Fourth Sunday in Lent


The circle turns, the summons returns.

Prelude — Celtic Grace

Susan Geschke · Ringers on the Square

Introit — Ah, Holy Jesus

arr. Matthew Compton · Ringers on the Square

Hymn of Praise — When I Survey the Wondrous Cross

Isaac Watts (1707), tune: HAMBURG (Lowell Mason) · HPP, vv. 1, 3, & 4

Isaac Watts published this hymn in 1707, and its opening verse delivers today’s Sacred Circles theme with startling precision: “My richest gain I count but loss, and pour contempt on all my pride.” In the presence of the cross, every human achievement is revealed as loss, and every act of self-emptying becomes the truest gain.

Anthem — I Can Only Imagine

Bart Millard / MercyMe (1999) · Sawyer Kress, solo

Bart Millard wrote this song after the death of his father. For years, he found himself scribbling the phrase “I can only imagine” — not as a lyric, but as a lifeline. When we stand in the presence of the Divine with nothing left to offer — everything lost — what will we do?

Will we dance? Will we be still?

Interlude for Reflection — KELVINGROVE

Traditional Scottish melody · organ

Heard here instrumentally, without the congregation’s voice, this melody becomes a question suspended in air — unanswered, still open. We will return to this tune at the close of worship, but first, let the interlude hold the questions before we attempt any answers.
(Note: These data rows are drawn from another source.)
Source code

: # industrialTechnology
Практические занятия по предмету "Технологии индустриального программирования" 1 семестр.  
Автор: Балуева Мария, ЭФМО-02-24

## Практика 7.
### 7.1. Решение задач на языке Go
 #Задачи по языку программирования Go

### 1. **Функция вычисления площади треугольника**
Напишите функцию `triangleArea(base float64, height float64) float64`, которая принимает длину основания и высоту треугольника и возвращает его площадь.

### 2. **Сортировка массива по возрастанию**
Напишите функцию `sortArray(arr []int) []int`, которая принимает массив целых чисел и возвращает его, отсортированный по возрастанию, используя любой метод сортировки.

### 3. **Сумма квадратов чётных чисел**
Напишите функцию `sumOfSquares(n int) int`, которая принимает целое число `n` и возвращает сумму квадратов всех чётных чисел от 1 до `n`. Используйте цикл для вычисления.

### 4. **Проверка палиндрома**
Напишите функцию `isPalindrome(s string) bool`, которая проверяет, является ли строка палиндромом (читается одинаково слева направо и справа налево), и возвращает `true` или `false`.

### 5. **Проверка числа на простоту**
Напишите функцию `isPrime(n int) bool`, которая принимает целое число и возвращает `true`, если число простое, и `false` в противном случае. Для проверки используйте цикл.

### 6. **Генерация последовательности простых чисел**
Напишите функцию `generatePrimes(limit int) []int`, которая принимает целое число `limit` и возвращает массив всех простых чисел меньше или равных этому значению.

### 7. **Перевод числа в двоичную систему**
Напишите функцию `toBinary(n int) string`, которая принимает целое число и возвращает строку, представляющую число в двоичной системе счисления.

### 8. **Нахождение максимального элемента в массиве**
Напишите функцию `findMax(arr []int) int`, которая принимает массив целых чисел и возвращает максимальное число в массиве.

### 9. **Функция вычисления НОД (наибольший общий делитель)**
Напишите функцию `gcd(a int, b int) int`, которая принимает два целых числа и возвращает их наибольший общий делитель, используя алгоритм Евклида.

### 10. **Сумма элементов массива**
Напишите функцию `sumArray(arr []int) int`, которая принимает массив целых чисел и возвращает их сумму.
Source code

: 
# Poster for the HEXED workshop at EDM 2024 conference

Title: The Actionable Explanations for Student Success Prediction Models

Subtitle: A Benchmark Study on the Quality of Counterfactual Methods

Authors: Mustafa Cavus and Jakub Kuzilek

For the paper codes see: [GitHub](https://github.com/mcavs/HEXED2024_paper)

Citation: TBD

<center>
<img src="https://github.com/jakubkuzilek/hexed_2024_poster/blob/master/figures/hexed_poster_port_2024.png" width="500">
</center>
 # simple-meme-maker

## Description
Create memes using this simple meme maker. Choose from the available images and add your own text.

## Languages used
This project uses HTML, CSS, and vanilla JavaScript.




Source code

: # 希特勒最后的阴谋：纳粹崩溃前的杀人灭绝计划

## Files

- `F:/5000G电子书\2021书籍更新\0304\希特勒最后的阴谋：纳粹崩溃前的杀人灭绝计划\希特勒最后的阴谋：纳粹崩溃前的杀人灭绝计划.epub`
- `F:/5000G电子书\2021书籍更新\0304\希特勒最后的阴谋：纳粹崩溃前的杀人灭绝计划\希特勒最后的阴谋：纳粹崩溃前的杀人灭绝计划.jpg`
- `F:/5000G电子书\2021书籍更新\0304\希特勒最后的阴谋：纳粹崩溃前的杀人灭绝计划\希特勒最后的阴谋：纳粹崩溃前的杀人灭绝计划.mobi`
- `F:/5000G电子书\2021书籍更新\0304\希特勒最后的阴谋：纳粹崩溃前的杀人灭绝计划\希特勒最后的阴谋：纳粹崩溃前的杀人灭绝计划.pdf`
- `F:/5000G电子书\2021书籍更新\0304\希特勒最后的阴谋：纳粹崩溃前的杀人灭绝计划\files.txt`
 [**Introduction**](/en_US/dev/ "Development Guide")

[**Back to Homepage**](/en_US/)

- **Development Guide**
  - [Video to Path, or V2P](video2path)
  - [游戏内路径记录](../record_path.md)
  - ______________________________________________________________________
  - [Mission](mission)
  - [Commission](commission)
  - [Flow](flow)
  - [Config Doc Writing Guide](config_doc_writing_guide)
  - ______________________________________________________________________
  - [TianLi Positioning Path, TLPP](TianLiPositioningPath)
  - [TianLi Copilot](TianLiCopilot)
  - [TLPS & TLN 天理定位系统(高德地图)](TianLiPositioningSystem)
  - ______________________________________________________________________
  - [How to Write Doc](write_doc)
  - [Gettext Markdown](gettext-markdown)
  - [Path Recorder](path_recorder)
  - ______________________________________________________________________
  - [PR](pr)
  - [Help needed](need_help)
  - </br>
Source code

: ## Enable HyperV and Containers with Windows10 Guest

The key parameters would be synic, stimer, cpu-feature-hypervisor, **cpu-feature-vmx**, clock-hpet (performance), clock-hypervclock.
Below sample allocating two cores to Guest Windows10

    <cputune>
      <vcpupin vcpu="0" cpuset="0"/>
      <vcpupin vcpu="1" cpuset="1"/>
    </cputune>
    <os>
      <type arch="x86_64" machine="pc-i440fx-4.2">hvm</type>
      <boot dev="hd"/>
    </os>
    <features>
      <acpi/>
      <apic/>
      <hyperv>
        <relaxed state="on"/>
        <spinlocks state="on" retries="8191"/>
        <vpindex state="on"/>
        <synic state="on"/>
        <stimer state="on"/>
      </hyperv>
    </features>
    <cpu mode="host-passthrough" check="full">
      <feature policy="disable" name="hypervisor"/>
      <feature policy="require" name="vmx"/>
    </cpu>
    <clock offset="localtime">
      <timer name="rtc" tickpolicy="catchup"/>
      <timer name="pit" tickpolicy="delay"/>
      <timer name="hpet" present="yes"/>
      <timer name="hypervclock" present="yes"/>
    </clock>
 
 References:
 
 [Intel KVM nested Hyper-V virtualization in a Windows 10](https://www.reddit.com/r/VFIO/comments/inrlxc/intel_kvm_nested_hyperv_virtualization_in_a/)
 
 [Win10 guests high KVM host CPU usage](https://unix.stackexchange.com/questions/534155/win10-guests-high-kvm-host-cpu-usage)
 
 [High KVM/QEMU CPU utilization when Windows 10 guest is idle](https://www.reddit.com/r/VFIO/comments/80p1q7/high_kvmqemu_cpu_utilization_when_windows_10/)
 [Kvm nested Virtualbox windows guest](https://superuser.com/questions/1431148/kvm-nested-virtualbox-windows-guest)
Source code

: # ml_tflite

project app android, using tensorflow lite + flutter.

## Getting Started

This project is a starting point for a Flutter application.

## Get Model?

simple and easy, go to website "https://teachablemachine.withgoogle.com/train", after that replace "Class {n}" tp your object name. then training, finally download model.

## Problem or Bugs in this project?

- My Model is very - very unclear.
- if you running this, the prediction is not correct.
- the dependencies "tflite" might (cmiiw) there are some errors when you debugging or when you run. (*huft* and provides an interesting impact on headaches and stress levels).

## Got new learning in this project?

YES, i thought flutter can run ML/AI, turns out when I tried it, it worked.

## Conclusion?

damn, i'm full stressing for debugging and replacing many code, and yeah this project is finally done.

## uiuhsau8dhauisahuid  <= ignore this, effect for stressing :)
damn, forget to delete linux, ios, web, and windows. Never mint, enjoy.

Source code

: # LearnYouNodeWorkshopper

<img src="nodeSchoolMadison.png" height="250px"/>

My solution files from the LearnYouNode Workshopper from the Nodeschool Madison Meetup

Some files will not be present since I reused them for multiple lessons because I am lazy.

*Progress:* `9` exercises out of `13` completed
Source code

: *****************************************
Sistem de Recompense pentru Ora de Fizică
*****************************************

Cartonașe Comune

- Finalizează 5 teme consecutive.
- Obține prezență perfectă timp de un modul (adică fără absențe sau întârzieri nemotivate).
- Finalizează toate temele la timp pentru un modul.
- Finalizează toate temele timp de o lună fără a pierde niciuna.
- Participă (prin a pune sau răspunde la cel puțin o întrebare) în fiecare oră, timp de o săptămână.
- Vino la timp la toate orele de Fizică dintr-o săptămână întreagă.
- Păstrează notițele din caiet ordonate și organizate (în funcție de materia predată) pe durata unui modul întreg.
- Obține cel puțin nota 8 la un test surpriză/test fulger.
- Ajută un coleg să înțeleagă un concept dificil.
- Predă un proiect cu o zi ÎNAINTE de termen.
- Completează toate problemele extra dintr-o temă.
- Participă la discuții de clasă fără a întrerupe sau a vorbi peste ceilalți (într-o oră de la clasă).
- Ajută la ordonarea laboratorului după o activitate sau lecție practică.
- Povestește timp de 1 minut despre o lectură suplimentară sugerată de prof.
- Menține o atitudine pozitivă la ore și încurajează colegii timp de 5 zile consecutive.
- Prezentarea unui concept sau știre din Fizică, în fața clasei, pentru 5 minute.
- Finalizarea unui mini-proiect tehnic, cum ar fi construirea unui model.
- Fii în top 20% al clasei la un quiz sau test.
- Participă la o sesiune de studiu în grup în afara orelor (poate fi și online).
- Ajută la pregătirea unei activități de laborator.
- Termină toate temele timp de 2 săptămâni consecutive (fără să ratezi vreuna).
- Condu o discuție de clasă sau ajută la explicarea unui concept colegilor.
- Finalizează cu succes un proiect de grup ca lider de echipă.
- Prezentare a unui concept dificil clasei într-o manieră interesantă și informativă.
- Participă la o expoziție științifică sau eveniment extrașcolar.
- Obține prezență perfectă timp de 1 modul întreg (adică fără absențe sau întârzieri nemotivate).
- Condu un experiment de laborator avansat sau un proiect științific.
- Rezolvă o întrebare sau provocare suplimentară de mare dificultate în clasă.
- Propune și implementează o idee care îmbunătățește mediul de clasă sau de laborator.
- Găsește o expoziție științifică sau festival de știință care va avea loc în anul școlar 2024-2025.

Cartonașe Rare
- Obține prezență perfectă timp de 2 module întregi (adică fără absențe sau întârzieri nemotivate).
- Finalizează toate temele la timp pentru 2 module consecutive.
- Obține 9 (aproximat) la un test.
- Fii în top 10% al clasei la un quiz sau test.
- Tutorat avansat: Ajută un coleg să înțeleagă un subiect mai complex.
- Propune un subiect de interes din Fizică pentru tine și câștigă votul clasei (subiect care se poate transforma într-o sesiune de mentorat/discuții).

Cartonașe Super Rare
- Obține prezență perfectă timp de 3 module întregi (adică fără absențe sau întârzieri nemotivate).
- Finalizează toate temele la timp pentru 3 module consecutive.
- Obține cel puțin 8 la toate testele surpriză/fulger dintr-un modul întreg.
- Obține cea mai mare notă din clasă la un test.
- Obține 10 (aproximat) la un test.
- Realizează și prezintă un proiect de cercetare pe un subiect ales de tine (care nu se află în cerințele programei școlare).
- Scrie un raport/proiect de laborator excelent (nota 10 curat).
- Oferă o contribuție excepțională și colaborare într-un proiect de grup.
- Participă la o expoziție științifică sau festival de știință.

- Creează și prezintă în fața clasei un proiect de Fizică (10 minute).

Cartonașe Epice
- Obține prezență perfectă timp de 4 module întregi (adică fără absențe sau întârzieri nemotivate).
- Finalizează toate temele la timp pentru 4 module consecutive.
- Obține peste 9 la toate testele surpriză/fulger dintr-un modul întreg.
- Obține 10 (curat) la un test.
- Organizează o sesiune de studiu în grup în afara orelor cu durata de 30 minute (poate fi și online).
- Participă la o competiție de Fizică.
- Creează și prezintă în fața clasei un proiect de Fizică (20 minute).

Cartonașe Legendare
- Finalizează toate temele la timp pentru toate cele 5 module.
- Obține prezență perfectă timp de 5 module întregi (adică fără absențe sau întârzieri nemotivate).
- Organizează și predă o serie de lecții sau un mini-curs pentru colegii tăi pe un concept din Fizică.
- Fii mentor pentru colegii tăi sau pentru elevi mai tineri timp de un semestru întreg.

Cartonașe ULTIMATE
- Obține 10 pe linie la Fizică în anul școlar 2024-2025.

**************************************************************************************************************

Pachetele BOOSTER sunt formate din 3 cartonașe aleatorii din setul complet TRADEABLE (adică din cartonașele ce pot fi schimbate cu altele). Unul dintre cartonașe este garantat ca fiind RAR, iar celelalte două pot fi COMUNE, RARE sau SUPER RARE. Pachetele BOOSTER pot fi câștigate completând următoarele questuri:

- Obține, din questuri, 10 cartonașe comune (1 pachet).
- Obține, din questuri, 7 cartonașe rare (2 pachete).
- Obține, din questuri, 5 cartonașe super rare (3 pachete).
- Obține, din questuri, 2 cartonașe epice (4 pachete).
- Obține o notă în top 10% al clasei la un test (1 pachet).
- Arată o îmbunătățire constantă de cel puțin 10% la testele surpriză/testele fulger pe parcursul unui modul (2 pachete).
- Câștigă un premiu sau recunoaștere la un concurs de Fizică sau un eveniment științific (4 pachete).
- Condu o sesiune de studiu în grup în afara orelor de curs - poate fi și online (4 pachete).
Sermon Reflection — The Circle Game

Joni Mitchell (1966) · youth singers & piano

Joni Mitchell wrote this song in 1966, and her lyric follows a child through the seasons of life — each verse gaining years while losing the wonder that came before. The youth are still inside the carousel while the rest of us listen from the other side, with the bittersweet wisdom that time’s gifts and time’s thefts are the same turning.

Response — Both Sides Now

Joni Mitchell (1967) · organ

Mitchell wrote “Both Sides Now” in 1967, and the song moves through three subjects — clouds, love, life — and with each, we gain experience but lose certainty. Where “The Circle Game” gave us the fact of time’s turning, “Both Sides Now” gives us the feeling of what that turning costs.

Offertory — Behold the Lamb of God

John L. Bell · choir & organ

The Lamb loses everything so that others might gain everything — the paradox at the center of today’s theme and of the cross we surveyed in our opening hymn. As you bring your offering forward, consider that every genuine act of giving means that something leaves you so that something larger might enter the world.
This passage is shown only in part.